Skip to main content
GUIDE · RATE LIMITING11 min read

Rate limits, retries, and backpressure: how TrackLayer handles BFCM scale

A technical guide to what happens when Black Friday Cyber Monday traffic hits the event pipeline: no edge drops, durable queueing, adaptive platform pacing, bounded retries, and clear backpressure signals for operators who need to know whether the system is healthy or merely surviving.

Context

Why rate limiting matters

BFCM does not break pipelines because a store did more traffic than normal. It breaks pipelines because the shape of the traffic changes. A merchant can see 10x normal session volume in a few hours, but the real stress arrives when page views, carts, purchases, lead submits, and post-purchase events all compress into the same short interval. If collection, queuing, and delivery happen in the same synchronous request path, the slowest downstream partner becomes the system ceiling and the whole event path inherits that fragility.

Each ad platform also has its own idea of what a healthy request rate looks like.
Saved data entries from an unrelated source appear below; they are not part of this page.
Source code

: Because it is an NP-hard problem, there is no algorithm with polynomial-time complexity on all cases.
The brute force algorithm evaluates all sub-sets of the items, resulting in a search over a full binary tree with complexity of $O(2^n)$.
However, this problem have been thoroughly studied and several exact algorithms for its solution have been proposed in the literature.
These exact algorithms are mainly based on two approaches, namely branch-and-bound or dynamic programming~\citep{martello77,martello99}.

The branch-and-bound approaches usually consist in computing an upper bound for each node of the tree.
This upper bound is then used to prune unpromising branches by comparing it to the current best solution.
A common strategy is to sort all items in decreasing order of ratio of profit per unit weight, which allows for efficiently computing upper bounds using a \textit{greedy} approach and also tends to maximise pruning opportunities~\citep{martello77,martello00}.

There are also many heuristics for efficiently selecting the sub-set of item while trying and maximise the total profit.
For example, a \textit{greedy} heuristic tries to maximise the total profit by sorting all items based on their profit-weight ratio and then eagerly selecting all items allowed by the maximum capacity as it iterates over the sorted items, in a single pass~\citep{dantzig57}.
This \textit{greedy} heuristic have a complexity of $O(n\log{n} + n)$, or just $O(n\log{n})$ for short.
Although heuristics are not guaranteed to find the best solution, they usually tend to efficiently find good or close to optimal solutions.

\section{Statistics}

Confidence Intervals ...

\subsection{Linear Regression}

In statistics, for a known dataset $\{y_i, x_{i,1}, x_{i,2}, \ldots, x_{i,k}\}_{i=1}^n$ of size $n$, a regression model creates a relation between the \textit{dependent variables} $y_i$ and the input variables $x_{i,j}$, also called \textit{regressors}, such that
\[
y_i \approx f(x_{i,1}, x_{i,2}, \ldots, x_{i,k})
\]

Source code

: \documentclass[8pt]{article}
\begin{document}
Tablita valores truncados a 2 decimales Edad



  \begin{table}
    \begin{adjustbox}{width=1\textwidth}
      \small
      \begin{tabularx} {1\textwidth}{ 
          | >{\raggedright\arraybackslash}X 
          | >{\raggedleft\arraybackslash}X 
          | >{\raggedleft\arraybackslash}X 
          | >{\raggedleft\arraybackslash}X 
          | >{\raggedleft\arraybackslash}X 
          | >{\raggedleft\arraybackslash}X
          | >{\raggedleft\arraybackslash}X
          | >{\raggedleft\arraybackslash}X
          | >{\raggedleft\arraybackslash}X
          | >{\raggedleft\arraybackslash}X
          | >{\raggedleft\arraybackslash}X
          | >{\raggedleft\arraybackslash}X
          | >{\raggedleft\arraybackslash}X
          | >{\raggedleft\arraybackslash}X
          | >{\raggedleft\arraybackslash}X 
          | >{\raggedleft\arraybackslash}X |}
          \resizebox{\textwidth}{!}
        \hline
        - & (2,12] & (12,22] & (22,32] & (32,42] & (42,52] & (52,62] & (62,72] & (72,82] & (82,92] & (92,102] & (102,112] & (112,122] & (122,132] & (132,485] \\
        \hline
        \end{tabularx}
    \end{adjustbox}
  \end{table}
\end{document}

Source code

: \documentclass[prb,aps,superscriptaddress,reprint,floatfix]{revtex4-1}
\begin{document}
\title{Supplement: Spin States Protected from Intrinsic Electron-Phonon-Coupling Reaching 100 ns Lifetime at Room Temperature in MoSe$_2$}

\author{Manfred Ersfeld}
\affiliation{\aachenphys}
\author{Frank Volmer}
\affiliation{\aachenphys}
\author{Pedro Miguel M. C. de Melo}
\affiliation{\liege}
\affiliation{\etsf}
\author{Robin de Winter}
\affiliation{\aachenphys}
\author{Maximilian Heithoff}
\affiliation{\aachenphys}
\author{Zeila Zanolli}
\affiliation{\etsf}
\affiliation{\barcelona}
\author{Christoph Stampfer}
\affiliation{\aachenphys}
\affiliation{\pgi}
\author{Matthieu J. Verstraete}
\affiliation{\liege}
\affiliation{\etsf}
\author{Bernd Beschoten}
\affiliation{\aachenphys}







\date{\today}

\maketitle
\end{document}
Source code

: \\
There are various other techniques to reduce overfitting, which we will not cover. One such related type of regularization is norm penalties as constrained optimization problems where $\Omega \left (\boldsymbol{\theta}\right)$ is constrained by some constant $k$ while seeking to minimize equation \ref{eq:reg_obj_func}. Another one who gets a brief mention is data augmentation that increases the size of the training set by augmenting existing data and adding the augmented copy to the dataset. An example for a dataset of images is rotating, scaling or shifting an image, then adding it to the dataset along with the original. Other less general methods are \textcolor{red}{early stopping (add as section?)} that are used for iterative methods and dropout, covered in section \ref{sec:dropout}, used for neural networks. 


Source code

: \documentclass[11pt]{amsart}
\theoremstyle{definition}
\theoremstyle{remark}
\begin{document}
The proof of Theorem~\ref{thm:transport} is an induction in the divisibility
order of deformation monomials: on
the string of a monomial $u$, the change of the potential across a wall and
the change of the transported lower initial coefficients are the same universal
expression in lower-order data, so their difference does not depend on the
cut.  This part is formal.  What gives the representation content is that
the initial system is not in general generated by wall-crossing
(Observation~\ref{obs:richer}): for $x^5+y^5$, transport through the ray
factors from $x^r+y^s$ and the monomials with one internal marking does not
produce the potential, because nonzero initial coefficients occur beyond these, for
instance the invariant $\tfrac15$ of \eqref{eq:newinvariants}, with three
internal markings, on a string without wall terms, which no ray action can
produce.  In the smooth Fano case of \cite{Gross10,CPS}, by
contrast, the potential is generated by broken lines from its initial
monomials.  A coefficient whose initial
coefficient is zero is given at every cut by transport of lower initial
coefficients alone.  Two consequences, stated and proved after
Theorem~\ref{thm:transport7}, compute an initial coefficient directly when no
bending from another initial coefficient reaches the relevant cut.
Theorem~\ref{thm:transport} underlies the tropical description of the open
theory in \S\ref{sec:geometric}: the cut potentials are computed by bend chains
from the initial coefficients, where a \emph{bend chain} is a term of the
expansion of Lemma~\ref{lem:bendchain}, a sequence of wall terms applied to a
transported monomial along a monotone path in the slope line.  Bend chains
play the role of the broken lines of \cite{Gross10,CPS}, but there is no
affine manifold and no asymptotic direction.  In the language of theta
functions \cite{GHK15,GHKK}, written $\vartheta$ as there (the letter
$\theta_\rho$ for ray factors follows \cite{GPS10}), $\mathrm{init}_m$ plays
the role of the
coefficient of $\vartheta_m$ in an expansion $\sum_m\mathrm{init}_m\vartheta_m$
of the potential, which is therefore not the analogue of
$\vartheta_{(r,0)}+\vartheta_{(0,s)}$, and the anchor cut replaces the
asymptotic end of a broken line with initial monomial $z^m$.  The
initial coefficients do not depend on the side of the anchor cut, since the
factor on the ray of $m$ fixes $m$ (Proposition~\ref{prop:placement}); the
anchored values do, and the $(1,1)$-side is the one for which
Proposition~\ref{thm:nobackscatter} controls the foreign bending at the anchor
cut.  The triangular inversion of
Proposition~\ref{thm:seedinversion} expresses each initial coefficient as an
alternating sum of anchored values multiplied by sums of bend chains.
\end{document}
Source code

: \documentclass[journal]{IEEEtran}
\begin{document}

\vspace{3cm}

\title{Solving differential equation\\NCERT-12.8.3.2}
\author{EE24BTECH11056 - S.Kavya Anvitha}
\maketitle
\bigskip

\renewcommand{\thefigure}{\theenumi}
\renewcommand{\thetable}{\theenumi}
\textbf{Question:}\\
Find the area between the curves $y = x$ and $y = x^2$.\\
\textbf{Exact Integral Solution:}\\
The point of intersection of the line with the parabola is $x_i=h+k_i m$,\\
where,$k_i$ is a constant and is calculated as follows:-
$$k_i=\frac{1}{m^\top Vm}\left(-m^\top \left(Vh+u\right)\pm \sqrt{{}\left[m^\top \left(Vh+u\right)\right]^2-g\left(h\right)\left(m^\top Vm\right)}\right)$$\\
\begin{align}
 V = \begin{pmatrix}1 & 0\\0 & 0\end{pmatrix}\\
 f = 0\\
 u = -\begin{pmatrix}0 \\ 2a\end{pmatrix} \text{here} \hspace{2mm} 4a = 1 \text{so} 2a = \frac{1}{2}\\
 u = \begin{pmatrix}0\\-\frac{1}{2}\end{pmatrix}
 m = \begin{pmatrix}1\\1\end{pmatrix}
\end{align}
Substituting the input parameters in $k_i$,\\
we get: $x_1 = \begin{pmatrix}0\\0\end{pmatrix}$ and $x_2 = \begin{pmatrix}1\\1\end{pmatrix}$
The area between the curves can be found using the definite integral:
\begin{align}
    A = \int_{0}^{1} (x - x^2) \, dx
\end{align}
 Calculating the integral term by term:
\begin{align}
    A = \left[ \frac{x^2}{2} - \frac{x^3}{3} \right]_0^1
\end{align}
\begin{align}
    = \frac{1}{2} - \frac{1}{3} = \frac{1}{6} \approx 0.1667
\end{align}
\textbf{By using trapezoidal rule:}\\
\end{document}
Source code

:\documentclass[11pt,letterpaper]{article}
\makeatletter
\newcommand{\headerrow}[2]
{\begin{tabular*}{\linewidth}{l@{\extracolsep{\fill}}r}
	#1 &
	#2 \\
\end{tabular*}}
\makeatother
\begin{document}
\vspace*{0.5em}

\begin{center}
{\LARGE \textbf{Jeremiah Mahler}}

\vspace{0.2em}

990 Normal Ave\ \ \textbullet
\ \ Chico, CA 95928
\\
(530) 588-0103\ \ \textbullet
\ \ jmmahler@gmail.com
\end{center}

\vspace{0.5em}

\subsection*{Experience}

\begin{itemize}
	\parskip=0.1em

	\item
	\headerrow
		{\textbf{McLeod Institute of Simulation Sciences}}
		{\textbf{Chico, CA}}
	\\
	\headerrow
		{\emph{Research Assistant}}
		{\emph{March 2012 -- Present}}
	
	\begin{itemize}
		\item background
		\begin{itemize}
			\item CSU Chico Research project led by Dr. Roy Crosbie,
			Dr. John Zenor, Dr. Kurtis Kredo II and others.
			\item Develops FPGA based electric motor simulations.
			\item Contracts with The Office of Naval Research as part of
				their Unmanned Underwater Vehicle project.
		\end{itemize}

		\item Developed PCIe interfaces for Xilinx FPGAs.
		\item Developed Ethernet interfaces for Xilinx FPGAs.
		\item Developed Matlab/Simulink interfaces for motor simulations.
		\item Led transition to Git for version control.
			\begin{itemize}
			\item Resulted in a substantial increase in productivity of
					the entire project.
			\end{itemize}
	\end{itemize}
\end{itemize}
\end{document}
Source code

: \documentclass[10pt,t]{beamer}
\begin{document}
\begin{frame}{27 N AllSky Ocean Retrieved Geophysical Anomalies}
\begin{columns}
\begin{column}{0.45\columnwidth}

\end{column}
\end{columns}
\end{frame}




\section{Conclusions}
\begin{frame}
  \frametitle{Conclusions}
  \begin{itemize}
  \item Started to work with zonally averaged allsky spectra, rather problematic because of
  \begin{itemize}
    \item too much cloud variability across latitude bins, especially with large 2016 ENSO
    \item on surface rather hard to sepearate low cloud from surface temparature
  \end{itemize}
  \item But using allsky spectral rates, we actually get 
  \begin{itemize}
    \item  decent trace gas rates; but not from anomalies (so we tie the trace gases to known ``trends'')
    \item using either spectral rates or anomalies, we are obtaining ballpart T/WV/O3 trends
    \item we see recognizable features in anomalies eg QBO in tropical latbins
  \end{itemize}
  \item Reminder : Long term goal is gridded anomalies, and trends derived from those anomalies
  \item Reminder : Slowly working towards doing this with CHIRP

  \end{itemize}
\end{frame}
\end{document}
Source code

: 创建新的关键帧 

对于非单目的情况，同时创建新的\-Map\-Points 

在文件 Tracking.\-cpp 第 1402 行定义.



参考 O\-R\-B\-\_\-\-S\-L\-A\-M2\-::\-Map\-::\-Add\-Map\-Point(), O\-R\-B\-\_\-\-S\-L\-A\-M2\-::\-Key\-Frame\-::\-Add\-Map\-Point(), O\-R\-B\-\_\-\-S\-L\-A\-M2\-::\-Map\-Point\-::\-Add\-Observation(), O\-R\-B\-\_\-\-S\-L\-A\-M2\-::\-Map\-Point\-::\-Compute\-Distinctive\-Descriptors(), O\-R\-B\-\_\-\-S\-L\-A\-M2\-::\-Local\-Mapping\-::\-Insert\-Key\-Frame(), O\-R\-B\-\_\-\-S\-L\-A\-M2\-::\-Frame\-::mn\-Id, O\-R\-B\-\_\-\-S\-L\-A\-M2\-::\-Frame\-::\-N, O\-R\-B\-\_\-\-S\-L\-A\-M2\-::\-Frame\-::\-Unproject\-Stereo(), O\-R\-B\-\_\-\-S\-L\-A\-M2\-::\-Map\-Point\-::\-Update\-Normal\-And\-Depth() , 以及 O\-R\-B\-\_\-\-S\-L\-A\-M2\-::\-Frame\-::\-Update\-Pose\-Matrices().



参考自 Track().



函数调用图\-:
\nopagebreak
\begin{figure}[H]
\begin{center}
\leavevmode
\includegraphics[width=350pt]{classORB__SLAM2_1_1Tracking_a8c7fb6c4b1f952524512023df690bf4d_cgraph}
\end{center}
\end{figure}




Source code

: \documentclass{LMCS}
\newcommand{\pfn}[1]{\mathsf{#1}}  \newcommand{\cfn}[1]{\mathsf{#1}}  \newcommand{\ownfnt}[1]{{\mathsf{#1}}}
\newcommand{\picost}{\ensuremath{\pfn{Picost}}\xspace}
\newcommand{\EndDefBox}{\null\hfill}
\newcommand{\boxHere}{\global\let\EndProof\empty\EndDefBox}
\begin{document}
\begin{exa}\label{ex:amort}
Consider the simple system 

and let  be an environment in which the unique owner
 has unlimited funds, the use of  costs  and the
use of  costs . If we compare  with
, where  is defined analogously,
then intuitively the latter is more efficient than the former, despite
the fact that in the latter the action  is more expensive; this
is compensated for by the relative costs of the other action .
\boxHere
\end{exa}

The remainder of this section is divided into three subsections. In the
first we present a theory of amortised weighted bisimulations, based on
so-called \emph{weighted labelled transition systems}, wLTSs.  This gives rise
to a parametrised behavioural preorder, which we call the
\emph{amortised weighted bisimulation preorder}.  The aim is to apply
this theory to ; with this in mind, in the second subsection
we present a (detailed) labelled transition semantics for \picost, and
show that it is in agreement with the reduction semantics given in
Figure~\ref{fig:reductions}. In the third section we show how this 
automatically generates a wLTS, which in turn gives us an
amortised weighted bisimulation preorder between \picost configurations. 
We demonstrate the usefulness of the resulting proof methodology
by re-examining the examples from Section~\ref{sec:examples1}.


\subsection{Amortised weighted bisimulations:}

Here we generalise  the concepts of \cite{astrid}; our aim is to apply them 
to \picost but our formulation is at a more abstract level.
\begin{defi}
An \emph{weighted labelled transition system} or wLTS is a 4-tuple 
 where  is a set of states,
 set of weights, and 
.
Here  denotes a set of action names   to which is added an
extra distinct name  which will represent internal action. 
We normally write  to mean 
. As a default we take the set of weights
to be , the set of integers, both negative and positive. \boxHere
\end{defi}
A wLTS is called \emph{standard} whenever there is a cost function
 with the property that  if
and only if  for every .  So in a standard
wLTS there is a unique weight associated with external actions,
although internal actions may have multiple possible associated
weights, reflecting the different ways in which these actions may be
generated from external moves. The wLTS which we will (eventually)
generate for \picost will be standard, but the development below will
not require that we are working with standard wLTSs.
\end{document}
Some publish fixed request ceilings, some expose runtime limits through response headers, and some throttle based on token, account, pixel, or customer scope. That means one universal retry rule is not enough. TrackLayer treats rate limiting as a destination-specific scheduling problem: accept traffic once, preserve event identity, and pace each destination according to the contract it actually enforces.

Ingress

TrackLayer ingress limits

Ingress limits exist to protect shared infrastructure and billing boundaries, not to model downstream API constraints. They control how much volume a workspace can push into the system in steady state, while the queue and consumer layers handle the burst behavior that appears during campaign launches and checkout peaks.

TierEvents/secondBurstMonthly cap
Starter25/sec2502M events
Growth100/sec1,00010M events
Scale500/sec5,000100M events
Enterprise2,000+/sec20,000+Contracted
Destinations

Downstream platform limits

The table below is a practical operator view, not a promise that every account on every platform gets the same quota forever. It reflects public platform guidance and effective ceilings commonly enforced as of April 23, 2026. Some APIs publish exact request numbers, others expose the active ceiling through headers or account-specific quotas. TrackLayer stores these as pacing inputs and prefers platform-returned retry windows when available.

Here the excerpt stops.